The Linux Socket Filter: Sniffing Bytes over the Network
The PF_PACKET family allows an application to retrieve data packets as they are received at the network card level, but still does not allow it to read packets that are not addressed to its host. As we have seen before, this is due to the network card discarding all the packets that do not contain its own MAC address—an operation mode called nonpromiscuous, which basically means that each network card is minding its own business and reading only the frames directed to it. There are three exceptions to this rule: a frame whose destination MAC address is the special broadcast address (FF:FF:FF:FF:FF:FF) will be picked up by any card; a frame whose destination MAC address is a multicast address will be picked up by cards that have multicast reception enabled and a card that has been set in promiscuous mode will pick up all the packets it sees.
The last case is, of course, the most interesting one for our purposes. To set a network card to promiscuous mode, all we have to do is issue a particular ioctl() call to an open socket on that card. Since this is a potentially security-threatening operation, the call is only allowed for the root user. Supposing that “sock” contains an already open socket, the following instructions will do the trick:
strncpy(ethreq.ifr_name,"eth0",IFNAMSIZ); ioctl(sock, SIOCGIFFLAGS, ðreq); ethreq.ifr_flags |= IFF_PROMISC; ioctl(sock, SIOCSIFFLAGS, ðreq);
(where ethreq is an ifreq structure, defined in /usr/include/net/if.h). The first ioctl reads the current value of the Ethernet card flags; the flags are then ORed with IFF_PROMISC, which enables promiscuous mode and are written back to the card with the second ioctl.
Let's see it in a more complete example (see Listing 2 at ftp://ftp.linuxjournal.com/pub/lj/listings/issue86/). If you compile and run it as root on a machine connected to a LAN, you will be able to see all the packets flowing on the cable, even if they are not for your host. This is because your network card is now working in promiscuous mode. You can easily check it out by giving the ifconfig command and observing the third line in the output.

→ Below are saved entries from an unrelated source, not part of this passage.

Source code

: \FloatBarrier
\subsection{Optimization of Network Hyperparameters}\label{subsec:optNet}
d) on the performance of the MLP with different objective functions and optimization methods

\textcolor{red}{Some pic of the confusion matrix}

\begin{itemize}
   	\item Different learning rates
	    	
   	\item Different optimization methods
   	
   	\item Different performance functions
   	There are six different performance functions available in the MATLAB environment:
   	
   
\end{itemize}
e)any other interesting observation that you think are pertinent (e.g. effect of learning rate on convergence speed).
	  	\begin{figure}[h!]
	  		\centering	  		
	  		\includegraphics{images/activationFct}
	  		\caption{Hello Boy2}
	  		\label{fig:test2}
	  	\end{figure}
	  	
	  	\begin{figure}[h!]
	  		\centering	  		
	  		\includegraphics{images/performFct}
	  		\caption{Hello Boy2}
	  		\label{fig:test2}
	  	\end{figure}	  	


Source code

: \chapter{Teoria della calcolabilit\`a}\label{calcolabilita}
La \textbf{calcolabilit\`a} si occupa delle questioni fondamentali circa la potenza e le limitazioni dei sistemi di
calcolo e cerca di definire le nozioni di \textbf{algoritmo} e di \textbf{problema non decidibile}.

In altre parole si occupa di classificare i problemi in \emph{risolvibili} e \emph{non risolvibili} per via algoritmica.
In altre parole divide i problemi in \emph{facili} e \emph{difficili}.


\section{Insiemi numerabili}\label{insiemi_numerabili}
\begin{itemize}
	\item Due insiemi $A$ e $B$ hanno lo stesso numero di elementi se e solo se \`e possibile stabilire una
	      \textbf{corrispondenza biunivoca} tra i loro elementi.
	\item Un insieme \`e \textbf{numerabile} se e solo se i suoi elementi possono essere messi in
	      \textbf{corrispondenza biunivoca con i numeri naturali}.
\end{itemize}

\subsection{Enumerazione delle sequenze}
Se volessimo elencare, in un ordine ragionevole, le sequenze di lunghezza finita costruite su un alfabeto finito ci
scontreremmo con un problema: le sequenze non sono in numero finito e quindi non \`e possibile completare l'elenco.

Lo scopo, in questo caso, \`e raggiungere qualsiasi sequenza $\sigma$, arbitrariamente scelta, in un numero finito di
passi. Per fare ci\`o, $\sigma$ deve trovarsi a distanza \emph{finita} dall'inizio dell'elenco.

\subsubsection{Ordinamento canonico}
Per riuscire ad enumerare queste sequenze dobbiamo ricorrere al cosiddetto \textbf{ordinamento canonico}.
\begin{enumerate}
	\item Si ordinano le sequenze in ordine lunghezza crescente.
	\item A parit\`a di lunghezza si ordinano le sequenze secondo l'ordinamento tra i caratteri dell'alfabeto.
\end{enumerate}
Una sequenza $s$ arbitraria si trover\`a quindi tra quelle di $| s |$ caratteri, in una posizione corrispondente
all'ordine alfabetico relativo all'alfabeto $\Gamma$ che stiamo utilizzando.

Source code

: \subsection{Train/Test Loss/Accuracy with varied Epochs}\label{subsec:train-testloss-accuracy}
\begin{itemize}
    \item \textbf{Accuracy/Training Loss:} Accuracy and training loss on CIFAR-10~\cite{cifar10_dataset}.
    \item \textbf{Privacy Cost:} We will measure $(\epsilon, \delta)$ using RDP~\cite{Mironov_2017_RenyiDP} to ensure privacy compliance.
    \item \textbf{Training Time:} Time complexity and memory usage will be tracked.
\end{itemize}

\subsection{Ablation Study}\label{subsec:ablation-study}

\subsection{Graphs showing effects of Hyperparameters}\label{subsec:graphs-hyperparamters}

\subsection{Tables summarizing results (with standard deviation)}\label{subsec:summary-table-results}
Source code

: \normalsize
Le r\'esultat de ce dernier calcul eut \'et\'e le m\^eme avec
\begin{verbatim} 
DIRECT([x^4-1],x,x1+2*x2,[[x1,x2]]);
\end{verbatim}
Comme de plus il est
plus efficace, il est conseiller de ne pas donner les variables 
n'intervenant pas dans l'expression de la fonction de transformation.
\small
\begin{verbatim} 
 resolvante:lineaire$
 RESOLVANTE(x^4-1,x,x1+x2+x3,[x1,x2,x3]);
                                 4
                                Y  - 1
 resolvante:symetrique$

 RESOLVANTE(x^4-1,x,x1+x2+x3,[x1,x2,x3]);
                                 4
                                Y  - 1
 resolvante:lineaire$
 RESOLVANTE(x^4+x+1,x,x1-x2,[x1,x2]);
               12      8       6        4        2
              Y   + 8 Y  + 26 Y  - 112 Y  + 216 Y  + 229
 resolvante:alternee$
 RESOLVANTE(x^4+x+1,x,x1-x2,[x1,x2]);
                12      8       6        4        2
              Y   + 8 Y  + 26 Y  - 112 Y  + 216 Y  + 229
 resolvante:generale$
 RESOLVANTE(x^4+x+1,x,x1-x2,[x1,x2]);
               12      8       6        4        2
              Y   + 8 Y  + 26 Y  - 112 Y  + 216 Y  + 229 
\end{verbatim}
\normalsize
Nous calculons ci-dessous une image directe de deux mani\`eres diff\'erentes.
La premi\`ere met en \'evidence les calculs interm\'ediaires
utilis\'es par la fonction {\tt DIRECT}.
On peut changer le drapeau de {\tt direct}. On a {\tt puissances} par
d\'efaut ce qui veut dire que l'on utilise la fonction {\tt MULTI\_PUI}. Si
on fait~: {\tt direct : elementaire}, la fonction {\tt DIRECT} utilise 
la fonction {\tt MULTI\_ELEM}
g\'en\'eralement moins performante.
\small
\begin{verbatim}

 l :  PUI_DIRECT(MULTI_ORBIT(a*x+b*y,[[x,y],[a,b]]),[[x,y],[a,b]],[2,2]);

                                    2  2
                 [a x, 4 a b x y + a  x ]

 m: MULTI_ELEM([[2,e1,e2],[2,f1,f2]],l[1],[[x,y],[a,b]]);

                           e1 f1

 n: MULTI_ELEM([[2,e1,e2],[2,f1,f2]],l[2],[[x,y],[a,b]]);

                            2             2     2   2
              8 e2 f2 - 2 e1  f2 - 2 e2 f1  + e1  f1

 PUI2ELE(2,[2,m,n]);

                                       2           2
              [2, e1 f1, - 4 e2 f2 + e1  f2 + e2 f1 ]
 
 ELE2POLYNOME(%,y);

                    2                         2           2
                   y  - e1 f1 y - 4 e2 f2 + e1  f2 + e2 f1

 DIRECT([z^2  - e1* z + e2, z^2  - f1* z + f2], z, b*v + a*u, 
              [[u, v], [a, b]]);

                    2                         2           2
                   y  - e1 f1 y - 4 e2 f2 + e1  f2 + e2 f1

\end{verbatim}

Note that if your LAN uses Ethernet switches instead of hubs, you will see only packets flowing in the switch's branch you belong to. This is due to the way switches work, and there is very little you can do about it (except for deceiving the switch with MAC address-spoofing, which is outside the scope of this article). For more information on hubs and switches, please have a look at the articles cited in the Resources section.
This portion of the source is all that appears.